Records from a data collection
>>

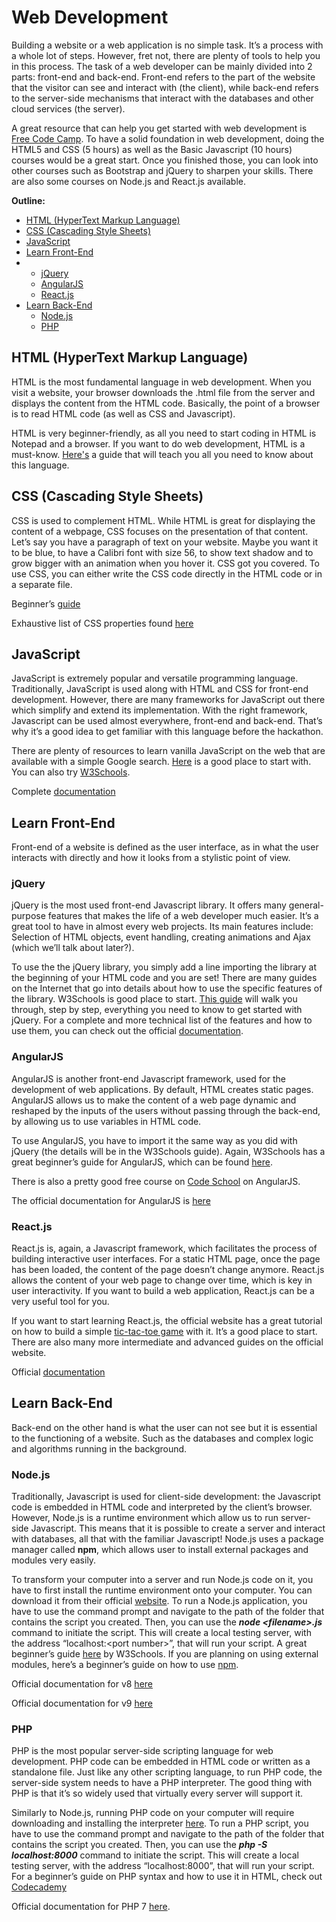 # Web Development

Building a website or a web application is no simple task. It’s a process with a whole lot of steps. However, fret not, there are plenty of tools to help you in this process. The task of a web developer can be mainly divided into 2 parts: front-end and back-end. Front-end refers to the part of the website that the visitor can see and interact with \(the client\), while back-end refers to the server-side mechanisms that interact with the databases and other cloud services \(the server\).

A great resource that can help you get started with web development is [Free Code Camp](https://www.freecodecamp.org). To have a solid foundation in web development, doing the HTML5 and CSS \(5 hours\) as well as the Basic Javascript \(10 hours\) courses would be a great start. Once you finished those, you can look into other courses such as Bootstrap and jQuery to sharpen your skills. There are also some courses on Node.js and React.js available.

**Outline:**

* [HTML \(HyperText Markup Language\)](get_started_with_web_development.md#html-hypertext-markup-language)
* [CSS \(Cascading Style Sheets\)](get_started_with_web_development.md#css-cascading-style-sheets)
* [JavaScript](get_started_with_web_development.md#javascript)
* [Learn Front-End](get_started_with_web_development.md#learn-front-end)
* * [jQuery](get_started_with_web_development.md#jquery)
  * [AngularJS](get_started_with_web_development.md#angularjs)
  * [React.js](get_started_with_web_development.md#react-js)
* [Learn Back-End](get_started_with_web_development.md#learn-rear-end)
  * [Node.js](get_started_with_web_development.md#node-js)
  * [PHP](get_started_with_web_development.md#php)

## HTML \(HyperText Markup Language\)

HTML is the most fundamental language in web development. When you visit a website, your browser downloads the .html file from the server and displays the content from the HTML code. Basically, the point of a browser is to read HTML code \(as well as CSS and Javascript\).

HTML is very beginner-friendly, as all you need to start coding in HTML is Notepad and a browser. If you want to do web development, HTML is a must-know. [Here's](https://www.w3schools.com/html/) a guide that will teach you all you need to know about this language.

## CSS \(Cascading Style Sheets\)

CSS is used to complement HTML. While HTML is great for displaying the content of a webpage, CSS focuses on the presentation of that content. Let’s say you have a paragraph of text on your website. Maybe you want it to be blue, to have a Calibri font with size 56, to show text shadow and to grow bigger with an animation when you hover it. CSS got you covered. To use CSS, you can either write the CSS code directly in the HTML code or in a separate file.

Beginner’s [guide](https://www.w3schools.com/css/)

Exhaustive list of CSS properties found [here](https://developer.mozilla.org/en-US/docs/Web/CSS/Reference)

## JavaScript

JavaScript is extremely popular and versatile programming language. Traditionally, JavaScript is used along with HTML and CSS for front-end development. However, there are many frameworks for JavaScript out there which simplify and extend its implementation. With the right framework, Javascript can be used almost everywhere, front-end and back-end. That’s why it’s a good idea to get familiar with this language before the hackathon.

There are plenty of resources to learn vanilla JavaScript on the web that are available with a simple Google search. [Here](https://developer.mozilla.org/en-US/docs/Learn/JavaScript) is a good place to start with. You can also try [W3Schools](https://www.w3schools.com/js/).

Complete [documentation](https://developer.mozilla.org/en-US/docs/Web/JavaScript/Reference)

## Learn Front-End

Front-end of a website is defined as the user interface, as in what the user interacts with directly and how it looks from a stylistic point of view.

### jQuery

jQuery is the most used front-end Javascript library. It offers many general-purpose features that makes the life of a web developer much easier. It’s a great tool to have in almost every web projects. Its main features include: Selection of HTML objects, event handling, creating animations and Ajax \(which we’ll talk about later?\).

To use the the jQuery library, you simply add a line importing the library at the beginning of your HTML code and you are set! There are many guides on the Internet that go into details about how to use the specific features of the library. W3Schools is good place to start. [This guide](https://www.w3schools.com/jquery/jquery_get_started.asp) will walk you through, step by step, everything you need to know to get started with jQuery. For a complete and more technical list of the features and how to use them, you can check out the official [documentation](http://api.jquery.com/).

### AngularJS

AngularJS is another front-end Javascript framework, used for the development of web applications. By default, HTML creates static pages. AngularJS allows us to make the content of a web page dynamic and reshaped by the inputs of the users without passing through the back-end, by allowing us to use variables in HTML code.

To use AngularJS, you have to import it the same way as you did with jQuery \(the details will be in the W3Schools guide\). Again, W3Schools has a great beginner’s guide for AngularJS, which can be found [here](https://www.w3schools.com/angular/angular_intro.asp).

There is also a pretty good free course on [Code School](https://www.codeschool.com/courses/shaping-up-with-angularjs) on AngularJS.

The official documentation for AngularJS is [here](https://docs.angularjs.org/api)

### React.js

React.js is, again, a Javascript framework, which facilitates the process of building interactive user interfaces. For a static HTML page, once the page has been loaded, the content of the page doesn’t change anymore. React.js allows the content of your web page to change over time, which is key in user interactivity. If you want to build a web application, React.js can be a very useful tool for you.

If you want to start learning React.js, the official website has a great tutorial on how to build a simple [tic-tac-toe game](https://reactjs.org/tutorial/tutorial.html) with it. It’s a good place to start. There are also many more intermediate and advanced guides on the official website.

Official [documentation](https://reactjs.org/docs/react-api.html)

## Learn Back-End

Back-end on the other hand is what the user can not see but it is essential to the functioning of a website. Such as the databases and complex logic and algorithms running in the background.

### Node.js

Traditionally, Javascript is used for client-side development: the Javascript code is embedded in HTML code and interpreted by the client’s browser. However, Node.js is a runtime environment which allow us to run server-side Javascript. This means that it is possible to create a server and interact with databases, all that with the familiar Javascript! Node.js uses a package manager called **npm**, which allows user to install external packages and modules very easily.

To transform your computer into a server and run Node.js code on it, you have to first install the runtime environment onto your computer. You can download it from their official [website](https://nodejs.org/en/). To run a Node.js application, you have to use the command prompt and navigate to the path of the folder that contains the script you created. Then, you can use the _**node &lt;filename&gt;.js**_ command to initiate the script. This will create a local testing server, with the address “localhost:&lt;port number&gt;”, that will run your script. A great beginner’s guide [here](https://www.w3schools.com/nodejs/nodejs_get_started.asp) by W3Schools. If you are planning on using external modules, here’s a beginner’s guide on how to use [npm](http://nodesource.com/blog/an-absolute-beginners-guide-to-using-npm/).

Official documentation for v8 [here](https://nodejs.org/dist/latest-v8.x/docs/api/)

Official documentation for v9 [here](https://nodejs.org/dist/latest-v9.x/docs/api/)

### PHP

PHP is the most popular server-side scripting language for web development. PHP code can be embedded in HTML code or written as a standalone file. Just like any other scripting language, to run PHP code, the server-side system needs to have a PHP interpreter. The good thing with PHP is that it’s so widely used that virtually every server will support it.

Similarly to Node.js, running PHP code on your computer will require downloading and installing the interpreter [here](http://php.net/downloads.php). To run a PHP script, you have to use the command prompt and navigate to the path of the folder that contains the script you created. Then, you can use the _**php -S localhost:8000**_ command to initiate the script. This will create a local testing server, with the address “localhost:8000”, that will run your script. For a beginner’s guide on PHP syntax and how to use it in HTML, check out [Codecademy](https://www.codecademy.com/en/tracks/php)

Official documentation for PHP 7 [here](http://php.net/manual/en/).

<<

Action item
An exact repeat of all the data is required, pictures excluded.

Finished task
 # Web Development

Building a website or a web application is no simple task. It’s a process with a whole lot of steps. However, fret not, there are plenty of tools to help you in this process. The task of a web developer can be mainly divided into 2 parts: front-end and back-end. Front-end refers to the part of the website that the visitor can see and interact with \(the client\), while back-end refers to the server-side mechanisms that interact with the databases and other cloud services \(the server\).

A great resource that can help you get started with web development is [Free Code Camp](https://www.freecodecamp.org). To have a solid foundation in web development, doing the HTML5 and CSS \(5 hours\) as well as the Basic Javascript \(10 hours\) courses would be a great start. Once you finished those, you can look into other courses such as Bootstrap and jQuery to sharpen your skills. There are also some courses on Node.js and React.js available.

**Outline:**

* [HTML \(HyperText Markup Language\)](get_started_with_web_development.md#html-hypertext-markup-language)
* [CSS \(Cascading Style Sheets\)](get_started_with_web_development.md#css-cascading-style-sheets)
* [JavaScript](get_started_with_web_development.md#javascript)
* [Learn Front-End](get_started_with_web_development.md#learn-front-end)
* * [jQuery](get_started_with_web_development.md#jquery)
  * [AngularJS](get_started_with_web_development.md#angularjs)
  * [React.js](get_started_with_web_development.md#react-js)
* [Learn Back-End](get_started_with_web_development.md#learn-rear-end)
  * [Node.js](get_started_with_web_development.md#node-js)
  * [PHP](get_started_with_web_development.md#php)

## HTML \(HyperText Markup Language\)

HTML is the most fundamental language in web development. When you visit a website, your browser downloads the .html file from the server and displays the content from the HTML code. Basically, the point of a browser is to read HTML code \(as well as CSS and Javascript\).

HTML is very beginner-friendly, as all you need to start coding in HTML is Notepad and a browser. If you want to do web development, HTML is a must-know. [Here's](https://www.w3schools.com/html/) a guide that will teach you all you need to know about this language.

## CSS \(Cascading Style Sheets\)

CSS is used to complement HTML. While HTML is great for displaying the content of a webpage, CSS focuses on the presentation of that content. Let’s say you have a paragraph of text on your website. Maybe you want it to be blue, to have a Calibri font with size 56, to show text shadow and to grow bigger with an animation when you hover it. CSS got you covered. To use CSS, you can either write the CSS code directly in the HTML code or in a separate file.

Beginner’s [guide](https://www.w3schools.com/css/)

Exhaustive list of CSS properties found [here](https://developer.mozilla.org/en-US/docs/Web/CSS/Reference)

## JavaScript

JavaScript is extremely popular and versatile programming language. Traditionally, JavaScript is used along with HTML and CSS for front-end development. However, there are many frameworks for JavaScript out there which simplify and extend its implementation. With the right framework, Javascript can be used almost everywhere, front-end and back-end. That’s why it’s a good idea to get familiar with this language before the hackathon.

There are plenty of resources to learn vanilla JavaScript on the web that are available with a simple Google search. [Here](https://developer.mozilla.org/en-US/docs/Learn/JavaScript) is a good place to start with. You can also try [W3Schools](https://www.w3schools.com/js/).

Complete [documentation](https://developer.mozilla.org/en-US/docs/Web/JavaScript/Reference)

## Learn Front-End

Front-end of a website is defined as the user interface, as in what the user interacts with directly and how it looks from a stylistic point of view.

### jQuery

jQuery is the most used front-end Javascript library. It offers many general-purpose features that makes the life of a web developer much easier. It’s a great tool to have in almost every web projects. Its main features include: Selection of HTML objects, event handling, creating animations and Ajax \(which we’ll talk about later?\).

To use the the jQuery library, you simply add a line importing the library at the beginning of your HTML code and you are set! There are many guides on the Internet that go into details about how to use the specific features of the library. W3Schools is good place to start. [This guide](https://www.w3schools.com/jquery/jquery_get_started.asp) will walk you through, step by step, everything you need to know to get started with jQuery. For a complete and more technical list of the features and how to use them, you can check out the official [documentation](http://api.jquery.com/).

### AngularJS

AngularJS is another front-end Javascript framework, used for the development of web applications. By default, HTML creates static pages. AngularJS allows us to make the content of a web page dynamic and reshaped by the inputs of the users without passing through the back-end, by allowing us to use variables in HTML code.

To use AngularJS, you have to import it the same way as you did with jQuery \(the details will be in the W3Schools guide\). Again, W3Schools has a great beginner’s guide for AngularJS, which can be found [here](https://www.w3schools.com/angular/angular_intro.asp).

There is also a pretty good free course on [Code School](https://www.codeschool.com/courses/shaping-up-with-angularjs) on AngularJS.

The official documentation for AngularJS is [here](https://docs.angularjs.org/api)

### React.js

React.js is, again, a Javascript framework, which facilitates the process of building interactive user interfaces. For a static HTML page, once the page has been loaded, the content of the page doesn’t change anymore. React.js allows the content of your web page to change over time, which is key in user interactivity. If you want to build a web application, React.js can be a very useful tool for you.

If you want to start learning React.js, the official website has a great tutorial on how to build a simple [tic-tac-toe game](https://reactjs.org/tutorial/tutorial.html) with it. It’s a good place to start. There are also many more intermediate and advanced guides on the official website.

Official [documentation](https://reactjs.org/docs/react-api.html)

## Learn Back-End

Back-end on the other hand is what the user can not see but it is essential to the functioning of a website. Such as the databases and complex logic and algorithms running in the background.

### Node.js

Traditionally, Javascript is used for client-side development: the Javascript code is embedded in HTML code and interpreted by the client’s browser. However, Node.js is a runtime environment which allow us to run server-side Javascript. This means that it is possible to create a server and interact with databases, all that with the familiar Javascript! Node.js uses a package manager called **npm**, which allows user to install external packages and modules very easily.

To transform your computer into a server and run Node.js code on it, you have to first install the runtime environment onto your computer. You can download it from their official [website](https://nodejs.org/en/). To run a Node.js application, you have to use the command prompt and navigate to the path of the folder that contains the script you created. Then, you can use the _**node &lt;filename&gt;.js**_ command to initiate the script. This will create a local testing server, with the address “localhost:&lt;port number&gt;”, that will run your script. A great beginner’s guide [here](https://www.w3schools.com/nodejs/nodejs_get_started.asp) by W3Schools. If you are planning on using external modules, here’s a beginner’s guide on how to use [npm](http://nodesource.com/blog/an-absolute-beginners-guide-to-using-npm/).

Official documentation for v8 [here](https://nodejs.org/dist/latest-v8.x/docs/api/)

Official documentation for v9 [here](https://nodejs.org/dist/latest-v9.x/docs/api/)

### PHP

PHP is the most popular server-side scripting language for web development. PHP code can be embedded in HTML code or written as a standalone file. Just like any other scripting language, to run PHP code, the server-side system needs to have a PHP interpreter. The good thing with PHP is that it’s so widely used that virtually every server will support it.

Similarly to Node.js, running PHP code on your computer will require downloading and installing the interpreter [here](http://php.net/downloads.php). To run a PHP script, you have to use the command prompt and navigate to the path of the folder that contains the script you created. Then, you can use the _**php -S localhost:8000**_ command to initiate the script. This will create a local testing server, with the address “localhost:8000”, that will run your script. For a beginner’s guide on PHP syntax and how to use it in HTML, check out [Codecademy](https://www.codecademy.com/en/tracks/php)

Official documentation for PHP 7 [here](http://php.net/manual/en/).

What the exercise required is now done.